(Saved data entries)
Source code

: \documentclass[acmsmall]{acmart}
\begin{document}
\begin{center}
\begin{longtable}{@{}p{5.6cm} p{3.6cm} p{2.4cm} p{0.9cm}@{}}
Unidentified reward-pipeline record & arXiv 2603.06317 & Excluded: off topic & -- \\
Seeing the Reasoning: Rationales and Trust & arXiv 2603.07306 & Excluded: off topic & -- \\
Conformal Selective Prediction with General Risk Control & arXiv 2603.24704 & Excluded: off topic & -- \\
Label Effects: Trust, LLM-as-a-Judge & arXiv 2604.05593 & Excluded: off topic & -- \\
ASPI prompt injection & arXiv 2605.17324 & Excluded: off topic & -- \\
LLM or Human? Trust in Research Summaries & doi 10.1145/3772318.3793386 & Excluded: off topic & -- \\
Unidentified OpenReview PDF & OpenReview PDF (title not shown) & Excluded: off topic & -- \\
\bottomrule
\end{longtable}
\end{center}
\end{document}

Action item → Set down the records again, exactly.

Result of the exercise →
Source code

: \documentclass[acmsmall]{acmart}
\begin{document}
\begin{center}
\begin{longtable}{@{}p{5.6cm} p{3.6cm} p{2.4cm} p{0.9cm}@{}}
Unidentified reward-pipeline record & arXiv 2603.06317 & Excluded: off topic & -- \\
Seeing the Reasoning: Rationales and Trust & arXiv 2603.07306 & Excluded: off topic & -- \\
Conformal Selective Prediction with General Risk Control & arXiv 2603.24704 & Excluded: off topic & -- \\
Label Effects: Trust, LLM-as-a-Judge & arXiv 2604.05593 & Excluded: off topic & -- \\
ASPI prompt injection & arXiv 2605.17324 & Excluded: off topic & -- \\
LLM or Human? Trust in Research Summaries & doi 10.1145/3772318.3793386 & Excluded: off topic & -- \\
Unidentified OpenReview PDF & OpenReview PDF (title not shown) & Excluded: off topic & -- \\
\bottomrule
\end{longtable}
\end{center}
\end{document}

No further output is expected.